# PROBLEM DESCRIPTION:
Among the lines below, restate word for word only those from the line with "5. Trace dependency chains" through the line with "### Inconsistent Information", with both end lines kept.

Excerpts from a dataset
***

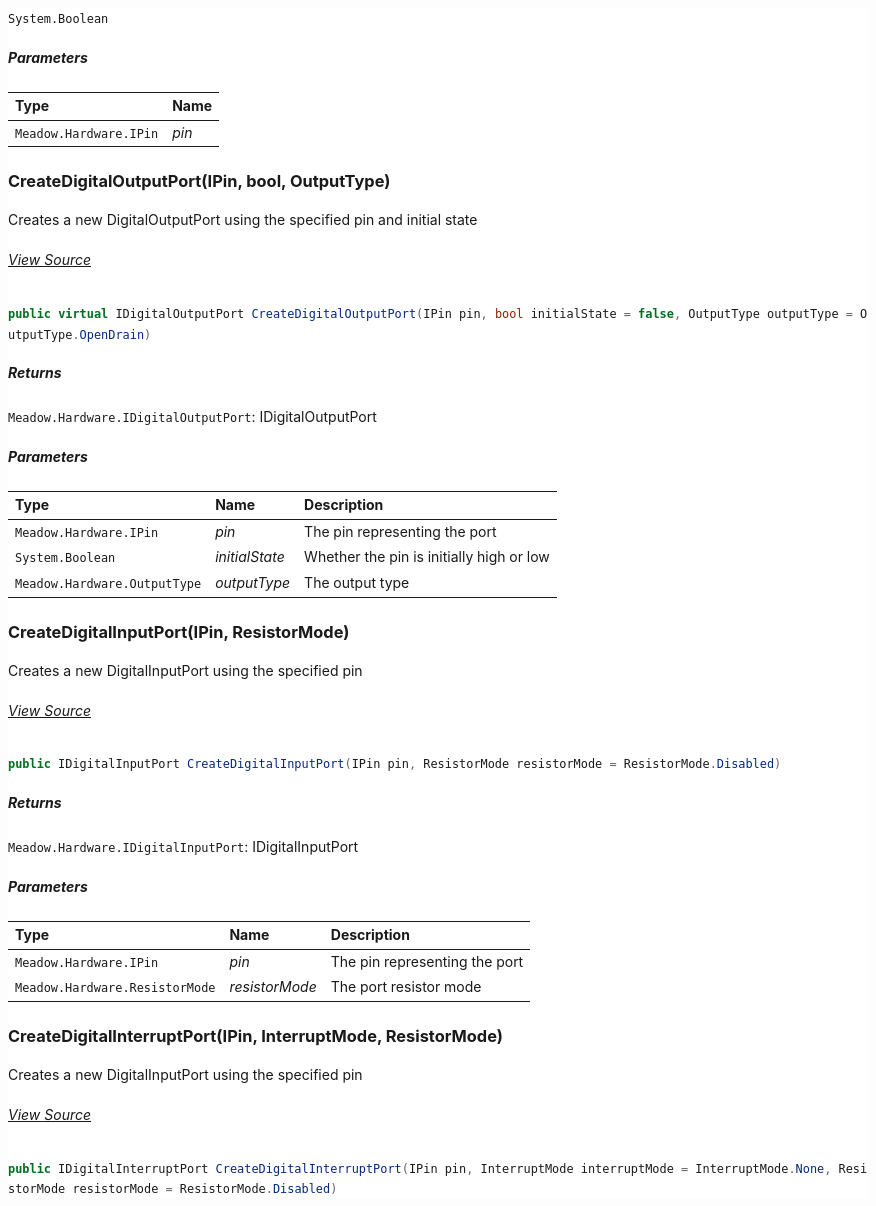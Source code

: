 `System.Boolean`

##### Parameters

| Type | Name |
|:--- |:--- |
| `Meadow.Hardware.IPin` | *pin* |

### CreateDigitalOutputPort(IPin, bool, OutputType)
Creates a new DigitalOutputPort using the specified pin and initial state
###### [View Source](https://github.com/WildernessLabs/Meadow.Foundation/blob/main/Source/Meadow.Foundation.Peripherals/ICs.IOExpanders.Mcp23xxx/Driver/Mcp23xxx.cs#L235)
```csharp title="Declaration"
public virtual IDigitalOutputPort CreateDigitalOutputPort(IPin pin, bool initialState = false, OutputType outputType = OutputType.OpenDrain)
```

##### Returns

`Meadow.Hardware.IDigitalOutputPort`: IDigitalOutputPort
##### Parameters

| Type | Name | Description |
|:--- |:--- |:--- |
| `Meadow.Hardware.IPin` | *pin* | The pin representing the port |
| `System.Boolean` | *initialState* | Whether the pin is initially high or low |
| `Meadow.Hardware.OutputType` | *outputType* | The output type |

### CreateDigitalInputPort(IPin, ResistorMode)
Creates a new DigitalInputPort using the specified pin
###### [View Source](https://github.com/WildernessLabs/Meadow.Foundation/blob/main/Source/Meadow.Foundation.Peripherals/ICs.IOExpanders.Mcp23xxx/Driver/Mcp23xxx.cs#L261)
```csharp title="Declaration"
public IDigitalInputPort CreateDigitalInputPort(IPin pin, ResistorMode resistorMode = ResistorMode.Disabled)
```

##### Returns

`Meadow.Hardware.IDigitalInputPort`: IDigitalInputPort
##### Parameters

| Type | Name | Description |
|:--- |:--- |:--- |
| `Meadow.Hardware.IPin` | *pin* | The pin representing the port |
| `Meadow.Hardware.ResistorMode` | *resistorMode* | The port resistor mode |

### CreateDigitalInterruptPort(IPin, InterruptMode, ResistorMode)
Creates a new DigitalInputPort using the specified pin
###### [View Source](https://github.com/WildernessLabs/Meadow.Foundation/blob/main/Source/Meadow.Foundation.Peripherals/ICs.IOExpanders.Mcp23xxx/Driver/Mcp23xxx.cs#L279)
```csharp title="Declaration"
public IDigitalInterruptPort CreateDigitalInterruptPort(IPin pin, InterruptMode interruptMode = InterruptMode.None, ResistorMode resistorMode = ResistorMode.Disabled)
```
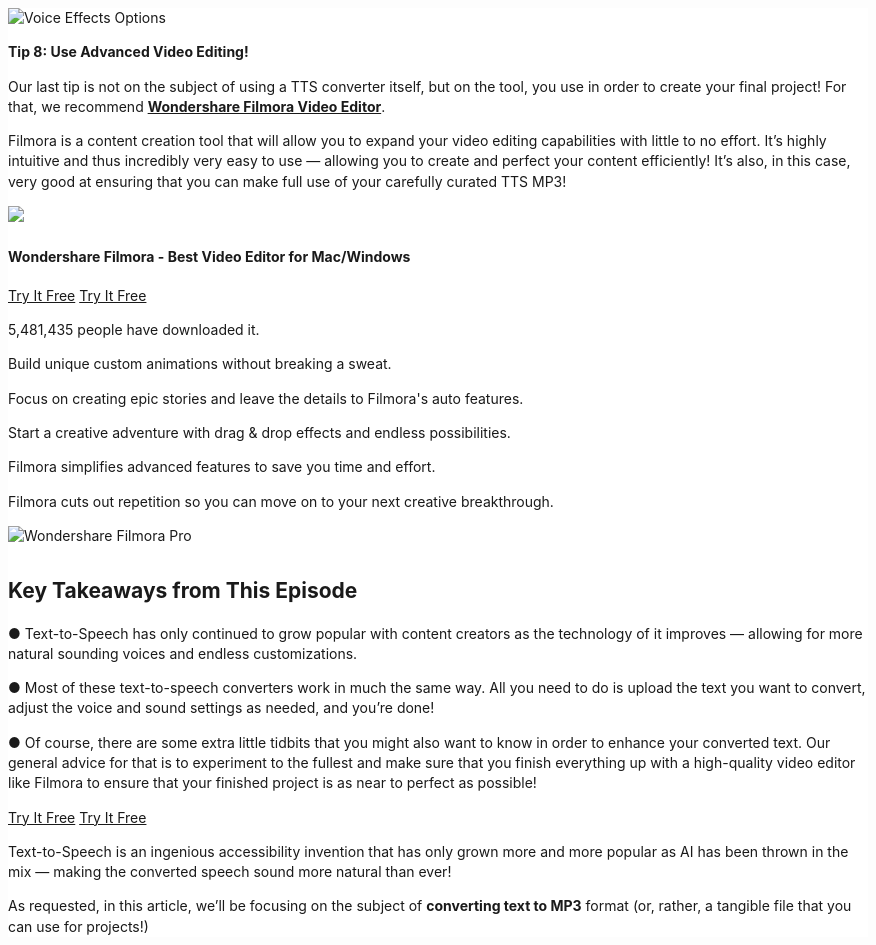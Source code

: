 ![Voice Effects Options](https://images.wondershare.com/filmora/article-images/2022/01/Super%20Tips%20on%20Converting%20Text%20to%20MP3-15.png)

**Tip 8: Use Advanced Video Editing!**

Our last tip is not on the subject of using a TTS converter itself, but on the tool, you use in order to create your final project! For that, we recommend **[Wondershare Filmora Video Editor](https://tools.techidaily.com/wondershare/filmora/download/)**.

Filmora is a content creation tool that will allow you to expand your video editing capabilities with little to no effort. It’s highly intuitive and thus incredibly very easy to use — allowing you to create and perfect your content efficiently! It’s also, in this case, very good at ensuring that you can make full use of your carefully curated TTS MP3!

![](https://neveragain.allstatics.com/2019/assets/image/box/filmora-9.png)

#### Wondershare Filmora - Best Video Editor for Mac/Windows

[Try It Free](https://tools.techidaily.com/wondershare/filmora/download/) [Try It Free](https://tools.techidaily.com/wondershare/filmora/download/)

5,481,435 people have downloaded it.

Build unique custom animations without breaking a sweat.

Focus on creating epic stories and leave the details to Filmora's auto features.

Start a creative adventure with drag & drop effects and endless possibilities.

Filmora simplifies advanced features to save you time and effort.

Filmora cuts out repetition so you can move on to your next creative breakthrough.

![Wondershare Filmora Pro](https://images.wondershare.com/filmora/article-images/2022/01/Super%20Tips%20on%20Converting%20Text%20to%20MP3-16.png)

## Key Takeaways from This Episode

**●** Text-to-Speech has only continued to grow popular with content creators as the technology of it improves — allowing for more natural sounding voices and endless customizations.

**●** Most of these text-to-speech converters work in much the same way. All you need to do is upload the text you want to convert, adjust the voice and sound settings as needed, and you’re done!

**●** Of course, there are some extra little tidbits that you might also want to know in order to enhance your converted text. Our general advice for that is to experiment to the fullest and make sure that you finish everything up with a high-quality video editor like Filmora to ensure that your finished project is as near to perfect as possible!

[Try It Free](https://tools.techidaily.com/wondershare/filmora/download/) [Try It Free](https://tools.techidaily.com/wondershare/filmora/download/)

Text-to-Speech is an ingenious accessibility invention that has only grown more and more popular as AI has been thrown in the mix — making the converted speech sound more natural than ever!

As requested, in this article, we’ll be focusing on the subject of **converting text to MP3** format (or, rather, a tangible file that you can use for projects!)

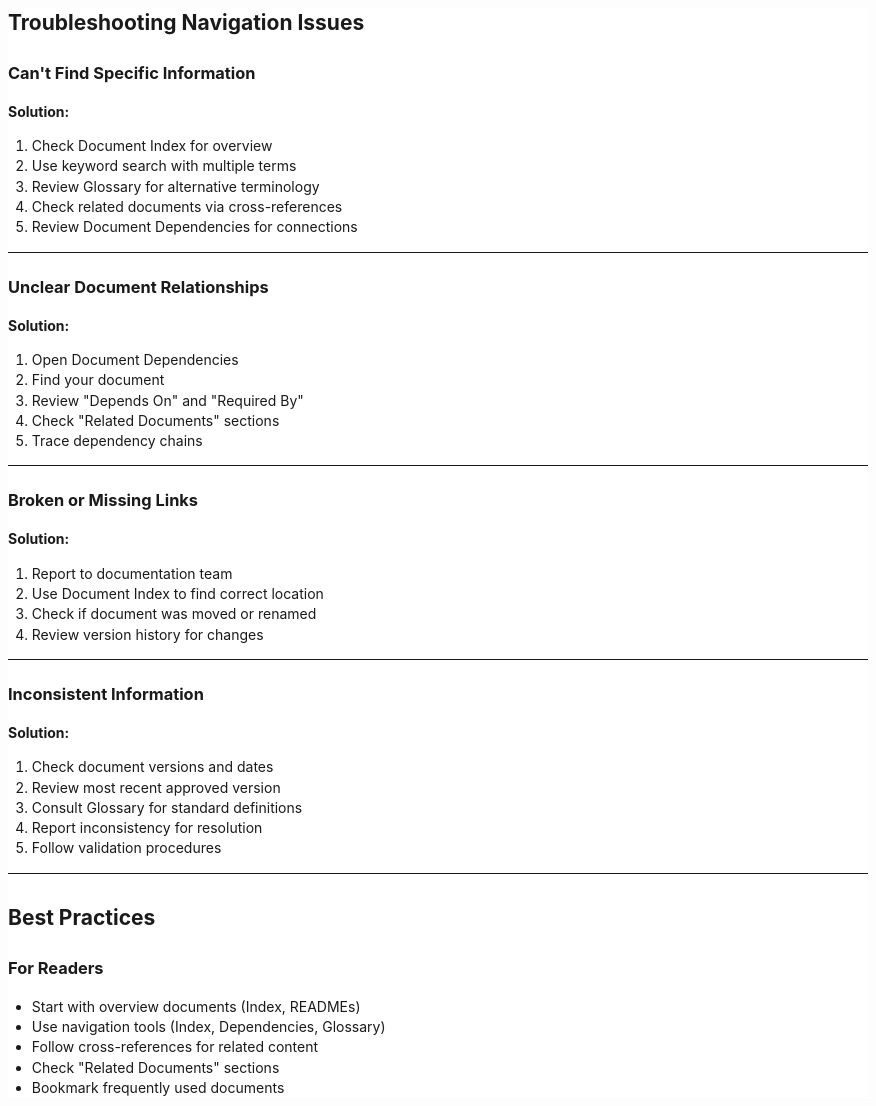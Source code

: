 
## Troubleshooting Navigation Issues

### Can't Find Specific Information

**Solution:**
1. Check Document Index for overview
2. Use keyword search with multiple terms
3. Review Glossary for alternative terminology
4. Check related documents via cross-references
5. Review Document Dependencies for connections

---

### Unclear Document Relationships

**Solution:**
1. Open Document Dependencies
2. Find your document
3. Review "Depends On" and "Required By"
4. Check "Related Documents" sections
5. Trace dependency chains

---

### Broken or Missing Links

**Solution:**
1. Report to documentation team
2. Use Document Index to find correct location
3. Check if document was moved or renamed
4. Review version history for changes

---

### Inconsistent Information

**Solution:**
1. Check document versions and dates
2. Review most recent approved version
3. Consult Glossary for standard definitions
4. Report inconsistency for resolution
5. Follow validation procedures

---

## Best Practices

### For Readers
- Start with overview documents (Index, READMEs)
- Use navigation tools (Index, Dependencies, Glossary)
- Follow cross-references for related content
- Check "Related Documents" sections
- Bookmark frequently used documents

***

# FINISHED EXERCISE:
5. Trace dependency chains

---

### Broken or Missing Links

**Solution:**
1. Report to documentation team
2. Use Document Index to find correct location
3. Check if document was moved or renamed
4. Review version history for changes

---

### Inconsistent Information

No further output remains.